### Problem requirements
Extract the complete listing and repeat it word for word.

### Entries supplied
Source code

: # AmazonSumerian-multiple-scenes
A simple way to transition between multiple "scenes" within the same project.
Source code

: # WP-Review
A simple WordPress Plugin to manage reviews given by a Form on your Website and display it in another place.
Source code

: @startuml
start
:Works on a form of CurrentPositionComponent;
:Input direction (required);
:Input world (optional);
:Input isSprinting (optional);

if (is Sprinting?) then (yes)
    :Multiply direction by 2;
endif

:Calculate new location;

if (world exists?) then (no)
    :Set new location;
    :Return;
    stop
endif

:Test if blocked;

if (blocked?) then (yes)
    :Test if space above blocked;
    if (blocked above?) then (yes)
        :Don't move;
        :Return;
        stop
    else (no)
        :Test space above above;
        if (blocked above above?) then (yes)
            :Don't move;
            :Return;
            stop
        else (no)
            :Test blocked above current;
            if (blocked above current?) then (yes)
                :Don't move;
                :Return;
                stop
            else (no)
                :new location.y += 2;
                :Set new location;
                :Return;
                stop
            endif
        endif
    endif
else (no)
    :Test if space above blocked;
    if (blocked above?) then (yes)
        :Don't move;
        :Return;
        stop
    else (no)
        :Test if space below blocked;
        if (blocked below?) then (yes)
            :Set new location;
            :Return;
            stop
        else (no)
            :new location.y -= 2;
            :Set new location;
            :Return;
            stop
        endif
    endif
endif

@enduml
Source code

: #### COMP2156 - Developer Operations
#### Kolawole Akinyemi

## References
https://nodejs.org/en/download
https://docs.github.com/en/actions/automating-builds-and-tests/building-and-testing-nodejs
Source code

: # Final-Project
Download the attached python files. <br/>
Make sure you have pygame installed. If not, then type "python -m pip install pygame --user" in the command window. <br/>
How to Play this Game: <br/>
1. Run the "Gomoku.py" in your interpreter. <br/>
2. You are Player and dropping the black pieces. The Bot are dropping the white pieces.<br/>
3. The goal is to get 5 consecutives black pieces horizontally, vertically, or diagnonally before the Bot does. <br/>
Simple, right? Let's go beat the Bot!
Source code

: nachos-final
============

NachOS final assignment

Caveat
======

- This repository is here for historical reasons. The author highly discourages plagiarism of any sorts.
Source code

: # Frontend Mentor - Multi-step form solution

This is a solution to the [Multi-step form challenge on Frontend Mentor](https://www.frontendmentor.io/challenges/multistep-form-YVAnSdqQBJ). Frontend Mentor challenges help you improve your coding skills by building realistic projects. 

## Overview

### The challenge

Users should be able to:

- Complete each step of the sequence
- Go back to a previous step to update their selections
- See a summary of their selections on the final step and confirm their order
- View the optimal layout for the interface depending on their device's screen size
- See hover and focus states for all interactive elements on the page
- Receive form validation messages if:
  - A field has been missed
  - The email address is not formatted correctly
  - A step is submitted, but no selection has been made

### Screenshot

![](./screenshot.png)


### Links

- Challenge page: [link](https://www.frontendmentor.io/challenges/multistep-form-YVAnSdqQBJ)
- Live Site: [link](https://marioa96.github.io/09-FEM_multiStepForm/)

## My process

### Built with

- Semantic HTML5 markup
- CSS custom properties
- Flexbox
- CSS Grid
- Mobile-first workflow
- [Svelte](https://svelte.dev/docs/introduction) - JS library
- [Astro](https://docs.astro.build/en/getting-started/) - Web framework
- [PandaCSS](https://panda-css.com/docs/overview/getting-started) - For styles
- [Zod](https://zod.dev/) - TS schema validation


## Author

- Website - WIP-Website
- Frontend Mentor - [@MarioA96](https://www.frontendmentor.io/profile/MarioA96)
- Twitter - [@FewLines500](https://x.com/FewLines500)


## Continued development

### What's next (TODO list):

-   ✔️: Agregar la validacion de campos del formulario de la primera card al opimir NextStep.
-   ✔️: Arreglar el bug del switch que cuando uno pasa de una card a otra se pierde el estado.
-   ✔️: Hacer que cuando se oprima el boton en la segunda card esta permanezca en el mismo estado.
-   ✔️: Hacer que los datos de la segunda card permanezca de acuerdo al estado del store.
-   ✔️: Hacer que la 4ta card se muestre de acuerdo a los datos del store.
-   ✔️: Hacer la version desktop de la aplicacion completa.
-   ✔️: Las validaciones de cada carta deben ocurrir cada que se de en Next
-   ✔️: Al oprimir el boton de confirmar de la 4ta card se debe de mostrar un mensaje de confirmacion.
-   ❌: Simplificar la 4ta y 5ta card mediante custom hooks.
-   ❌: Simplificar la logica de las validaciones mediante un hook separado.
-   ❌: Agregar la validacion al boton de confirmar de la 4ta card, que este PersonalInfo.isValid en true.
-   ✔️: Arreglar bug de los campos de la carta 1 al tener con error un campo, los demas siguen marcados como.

### Answer section
Source code

: # AmazonSumerian-multiple-scenes
A simple way to transition between multiple "scenes" within the same project.
Source code

: # WP-Review
A simple WordPress Plugin to manage reviews given by a Form on your Website and display it in another place.
Source code

: @startuml
start
:Works on a form of CurrentPositionComponent;
:Input direction (required);
:Input world (optional);
:Input isSprinting (optional);

if (is Sprinting?) then (yes)
    :Multiply direction by 2;
endif

:Calculate new location;

if (world exists?) then (no)
    :Set new location;
    :Return;
    stop
endif

:Test if blocked;

if (blocked?) then (yes)
    :Test if space above blocked;
    if (blocked above?) then (yes)
        :Don't move;
        :Return;
        stop
    else (no)
        :Test space above above;
        if (blocked above above?) then (yes)
            :Don't move;
            :Return;
            stop
        else (no)
            :Test blocked above current;
            if (blocked above current?) then (yes)
                :Don't move;
                :Return;
                stop
            else (no)
                :new location.y += 2;
                :Set new location;
                :Return;
                stop
            endif
        endif
    endif
else (no)
    :Test if space above blocked;
    if (blocked above?) then (yes)
        :Don't move;
        :Return;
        stop
    else (no)
        :Test if space below blocked;
        if (blocked below?) then (yes)
            :Set new location;
            :Return;
            stop
        else (no)
            :new location.y -= 2;
            :Set new location;
            :Return;
            stop
        endif
    endif
endif

@enduml
Source code

: #### COMP2156 - Developer Operations
#### Kolawole Akinyemi

## References
https://nodejs.org/en/download
https://docs.github.com/en/actions/automating-builds-and-tests/building-and-testing-nodejs
Source code

: # Final-Project
Download the attached python files. <br/>
Make sure you have pygame installed. If not, then type "python -m pip install pygame --user" in the command window. <br/>
How to Play this Game: <br/>
1. Run the "Gomoku.py" in your interpreter. <br/>
2. You are Player and dropping the black pieces. The Bot are dropping the white pieces.<br/>
3. The goal is to get 5 consecutives black pieces horizontally, vertically, or diagnonally before the Bot does. <br/>
Simple, right? Let's go beat the Bot!
Source code

: nachos-final
============

NachOS final assignment

Caveat
======

- This repository is here for historical reasons. The author highly discourages plagiarism of any sorts.
Source code

: # Frontend Mentor - Multi-step form solution

This is a solution to the [Multi-step form challenge on Frontend Mentor](https://www.frontendmentor.io/challenges/multistep-form-YVAnSdqQBJ). Frontend Mentor challenges help you improve your coding skills by building realistic projects. 

## Overview

### The challenge

Users should be able to:

- Complete each step of the sequence
- Go back to a previous step to update their selections
- See a summary of their selections on the final step and confirm their order
- View the optimal layout for the interface depending on their device's screen size
- See hover and focus states for all interactive elements on the page
- Receive form validation messages if:
  - A field has been missed
  - The email address is not formatted correctly
  - A step is submitted, but no selection has been made

### Screenshot

![](./screenshot.png)


### Links

- Challenge page: [link](https://www.frontendmentor.io/challenges/multistep-form-YVAnSdqQBJ)
- Live Site: [link](https://marioa96.github.io/09-FEM_multiStepForm/)

## My process

### Built with

- Semantic HTML5 markup
- CSS custom properties
- Flexbox
- CSS Grid
- Mobile-first workflow
- [Svelte](https://svelte.dev/docs/introduction) - JS library
- [Astro](https://docs.astro.build/en/getting-started/) - Web framework
- [PandaCSS](https://panda-css.com/docs/overview/getting-started) - For styles
- [Zod](https://zod.dev/) - TS schema validation


## Author

- Website - WIP-Website
- Frontend Mentor - [@MarioA96](https://www.frontendmentor.io/profile/MarioA96)
- Twitter - [@FewLines500](https://x.com/FewLines500)


## Continued development

### What's next (TODO list):

-   ✔️: Agregar la validacion de campos del formulario de la primera card al opimir NextStep.
-   ✔️: Arreglar el bug del switch que cuando uno pasa de una card a otra se pierde el estado.
-   ✔️: Hacer que cuando se oprima el boton en la segunda card esta permanezca en el mismo estado.
-   ✔️: Hacer que los datos de la segunda card permanezca de acuerdo al estado del store.
-   ✔️: Hacer que la 4ta card se muestre de acuerdo a los datos del store.
-   ✔️: Hacer la version desktop de la aplicacion completa.
-   ✔️: Las validaciones de cada carta deben ocurrir cada que se de en Next
-   ✔️: Al oprimir el boton de confirmar de la 4ta card se debe de mostrar un mensaje de confirmacion.
-   ❌: Simplificar la 4ta y 5ta card mediante custom hooks.
-   ❌: Simplificar la logica de las validaciones mediante un hook separado.
-   ❌: Agregar la validacion al boton de confirmar de la 4ta card, que este PersonalInfo.isValid en true.
-   ✔️: Arreglar bug de los campos de la carta 1 al tener con error un campo, los demas siguen marcados como.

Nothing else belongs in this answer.